The government echoed this optimism ahead of the WAVES 2025 summit in Mumbai in May. Citing the BCG report, it noted that India’s creator ecosystem influences a substantial share of consumer decisions. Revenues generated by the ecosystem are estimated at $20-25 billion, rising to $100–125 billion by the end of the decade.
Yet the same data also lays bare a structural imbalance in two broad ways:
Monetisation remains limited for most participants. Only eight to 10 of every 100 active creators earn meaningfully from their content. Even among those who do, monetisation is heavily skewed towards a thin elite.
For every $100 of consumer spending influenced by creators, only around $5.71 flows back into the ecosystem itself (drawn from simple arithmetic: $20 billion/$350 billion).
Skewed Returns
The State of Influencer Marketing in India survey by EY, published in 2024, helps explain this from the demand side. Influencer marketing has gone mainstream, forming part of three out of four brand marketing strategies. EY estimates that India’s influencer marketing industry could reach ₹33.75 billion by 2026, growing at a compounded annual rate of around 18%.
However, brand preferences reinforce income concentration. Micro and nano influencers dominate campaigns, not because of higher payouts, but because they offer cheaper reach and higher engagement. Nearly half the brands surveyed cited cost efficiency as their primary reason for working with smaller creators.
Nano influencers are everyday social media users with 1,000 to 10,000 followers, and micro influencers with up to 100,000. They are seen as authentic experts in their niche, fostering trust and engagement. Anyone who has scrolled past ads from Nykaa, Mamaearth, Zomato or Swiggy will recognise how these influencers help brands go hyperlocal on a budget.
Compensation structures further limit earning potential. EY finds that 71% of brands pay fixed fees, while only 29% experiment with performance-linked models. Fixed fees cap upside for creators even when campaigns succeed, while brands retain the flexibility to dial spending up or down.
Winner Takes All
Both reports point to intense concentration at the platform level. EY identifies Instagram and YouTube as the dominant arenas for influencer marketing. BCG highlights short-form video as the runaway format, with entertainment-led genres such as comedy, films, daily soaps and fashion among the most consumed categories.
BCG’s consumer survey shows most users engage with creator content primarily for entertainment rather than information or utility. On the one hand, this drives reach and engagement. On the other hand, it intensifies the scramble for attention, reinforcing winner-takes-most dynamics where a handful of creators capture disproportionate visibility and income.
The EY report also reveals how tentative participation remains. Most creators reported spending fewer than 10 hours a week on content creation, and only a small minority earn more than ₹100,000 a month. Even allowing for the limits of self-reported data, the picture is clear: for most, creation is a side hustle, not a livelihood.

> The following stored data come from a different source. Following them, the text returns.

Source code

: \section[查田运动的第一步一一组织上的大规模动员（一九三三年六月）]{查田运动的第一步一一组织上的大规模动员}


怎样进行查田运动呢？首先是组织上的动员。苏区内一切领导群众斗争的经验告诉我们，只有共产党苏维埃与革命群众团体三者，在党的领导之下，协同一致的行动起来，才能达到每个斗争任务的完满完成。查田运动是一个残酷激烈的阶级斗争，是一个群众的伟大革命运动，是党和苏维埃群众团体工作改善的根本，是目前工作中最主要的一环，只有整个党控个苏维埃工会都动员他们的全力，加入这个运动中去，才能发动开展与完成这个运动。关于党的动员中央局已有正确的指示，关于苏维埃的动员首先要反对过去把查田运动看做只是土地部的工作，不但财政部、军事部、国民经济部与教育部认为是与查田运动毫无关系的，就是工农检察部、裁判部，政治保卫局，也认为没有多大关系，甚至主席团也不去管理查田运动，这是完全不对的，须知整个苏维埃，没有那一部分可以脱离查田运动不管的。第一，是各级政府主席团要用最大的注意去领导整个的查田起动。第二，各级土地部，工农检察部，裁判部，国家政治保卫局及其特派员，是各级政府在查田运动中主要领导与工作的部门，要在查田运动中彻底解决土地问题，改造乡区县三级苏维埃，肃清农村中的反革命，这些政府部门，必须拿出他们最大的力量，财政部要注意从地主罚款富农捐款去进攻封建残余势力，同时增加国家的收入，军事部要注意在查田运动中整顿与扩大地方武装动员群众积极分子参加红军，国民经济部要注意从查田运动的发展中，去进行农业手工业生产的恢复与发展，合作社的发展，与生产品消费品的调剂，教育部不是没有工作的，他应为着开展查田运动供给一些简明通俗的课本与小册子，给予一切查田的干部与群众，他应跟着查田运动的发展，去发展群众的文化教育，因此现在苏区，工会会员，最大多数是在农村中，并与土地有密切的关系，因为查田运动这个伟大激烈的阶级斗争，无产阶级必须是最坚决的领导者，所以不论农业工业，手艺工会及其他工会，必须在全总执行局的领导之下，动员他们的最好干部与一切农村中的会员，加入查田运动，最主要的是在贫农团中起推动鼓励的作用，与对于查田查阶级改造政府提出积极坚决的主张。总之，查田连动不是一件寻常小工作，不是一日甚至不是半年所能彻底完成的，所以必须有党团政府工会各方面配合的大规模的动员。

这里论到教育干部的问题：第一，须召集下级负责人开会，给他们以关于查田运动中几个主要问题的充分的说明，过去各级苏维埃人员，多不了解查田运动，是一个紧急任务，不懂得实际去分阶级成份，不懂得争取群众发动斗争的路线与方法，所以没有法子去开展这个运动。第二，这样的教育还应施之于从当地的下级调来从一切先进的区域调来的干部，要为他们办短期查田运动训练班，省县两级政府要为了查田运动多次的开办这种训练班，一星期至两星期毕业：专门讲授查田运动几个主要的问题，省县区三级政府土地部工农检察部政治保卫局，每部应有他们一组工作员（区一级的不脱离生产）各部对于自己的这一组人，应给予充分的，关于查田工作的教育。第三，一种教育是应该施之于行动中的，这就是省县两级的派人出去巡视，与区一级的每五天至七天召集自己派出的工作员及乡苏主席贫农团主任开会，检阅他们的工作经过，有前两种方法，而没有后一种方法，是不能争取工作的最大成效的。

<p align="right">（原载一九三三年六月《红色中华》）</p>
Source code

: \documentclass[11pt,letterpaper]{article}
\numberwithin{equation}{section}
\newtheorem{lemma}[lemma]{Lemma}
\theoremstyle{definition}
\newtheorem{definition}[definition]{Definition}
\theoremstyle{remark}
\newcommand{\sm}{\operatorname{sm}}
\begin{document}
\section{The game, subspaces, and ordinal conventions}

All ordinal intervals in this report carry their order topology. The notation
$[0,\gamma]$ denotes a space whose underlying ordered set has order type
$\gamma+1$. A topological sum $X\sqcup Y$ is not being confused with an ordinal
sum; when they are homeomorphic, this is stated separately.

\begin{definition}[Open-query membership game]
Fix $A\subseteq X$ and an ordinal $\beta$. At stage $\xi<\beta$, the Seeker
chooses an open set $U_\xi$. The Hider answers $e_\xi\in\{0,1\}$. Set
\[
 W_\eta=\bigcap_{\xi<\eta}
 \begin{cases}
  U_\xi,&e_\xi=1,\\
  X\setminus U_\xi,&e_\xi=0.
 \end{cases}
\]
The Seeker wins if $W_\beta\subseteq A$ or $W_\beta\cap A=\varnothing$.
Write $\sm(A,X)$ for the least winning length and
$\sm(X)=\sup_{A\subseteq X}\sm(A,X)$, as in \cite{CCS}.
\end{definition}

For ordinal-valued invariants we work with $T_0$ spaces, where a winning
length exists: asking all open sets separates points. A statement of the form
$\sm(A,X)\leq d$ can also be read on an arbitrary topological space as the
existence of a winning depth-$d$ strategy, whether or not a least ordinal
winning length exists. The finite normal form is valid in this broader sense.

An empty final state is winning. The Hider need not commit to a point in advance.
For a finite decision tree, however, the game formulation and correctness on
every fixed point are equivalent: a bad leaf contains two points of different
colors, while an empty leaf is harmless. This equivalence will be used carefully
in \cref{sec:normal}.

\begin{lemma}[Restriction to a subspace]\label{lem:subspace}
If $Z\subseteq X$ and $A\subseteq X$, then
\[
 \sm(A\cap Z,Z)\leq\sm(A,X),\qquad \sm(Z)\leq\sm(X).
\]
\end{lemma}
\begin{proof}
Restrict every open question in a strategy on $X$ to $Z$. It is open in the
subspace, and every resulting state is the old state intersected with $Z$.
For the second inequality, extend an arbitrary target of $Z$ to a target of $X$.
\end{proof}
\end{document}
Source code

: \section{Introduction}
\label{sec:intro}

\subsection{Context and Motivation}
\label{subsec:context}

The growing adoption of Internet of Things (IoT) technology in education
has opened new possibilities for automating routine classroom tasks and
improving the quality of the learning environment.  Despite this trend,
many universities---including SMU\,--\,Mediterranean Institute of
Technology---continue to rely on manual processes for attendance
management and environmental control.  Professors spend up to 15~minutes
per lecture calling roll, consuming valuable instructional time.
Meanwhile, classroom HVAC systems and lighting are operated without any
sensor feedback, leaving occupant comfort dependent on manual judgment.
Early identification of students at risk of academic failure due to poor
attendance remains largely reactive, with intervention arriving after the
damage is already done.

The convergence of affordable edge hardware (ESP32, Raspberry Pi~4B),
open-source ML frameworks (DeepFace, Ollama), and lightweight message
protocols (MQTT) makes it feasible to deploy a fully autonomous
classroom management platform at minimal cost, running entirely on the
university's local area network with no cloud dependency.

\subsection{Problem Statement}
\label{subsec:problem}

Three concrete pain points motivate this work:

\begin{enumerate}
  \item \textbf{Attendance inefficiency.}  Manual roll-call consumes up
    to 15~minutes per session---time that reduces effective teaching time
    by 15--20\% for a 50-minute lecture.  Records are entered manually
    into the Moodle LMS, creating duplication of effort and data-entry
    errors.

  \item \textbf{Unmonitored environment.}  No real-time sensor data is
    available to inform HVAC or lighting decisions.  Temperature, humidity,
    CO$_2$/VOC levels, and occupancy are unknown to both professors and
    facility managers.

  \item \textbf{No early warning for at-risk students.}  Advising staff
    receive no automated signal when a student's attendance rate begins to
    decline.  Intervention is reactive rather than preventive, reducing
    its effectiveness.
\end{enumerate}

While the government and industry remain optimistic, projecting brand investments to rise 1.5 to three times in the coming years, crucial questions remain unanswered. How volatile are creator incomes? How long do creators last before burning out or dropping out? And how will taxation, labour classification and social protection evolve for this growing workforce?
Until those questions are addressed, India’s creator economy will remain as it is: vast in influence, loud in promise, but deeply unequal in reward.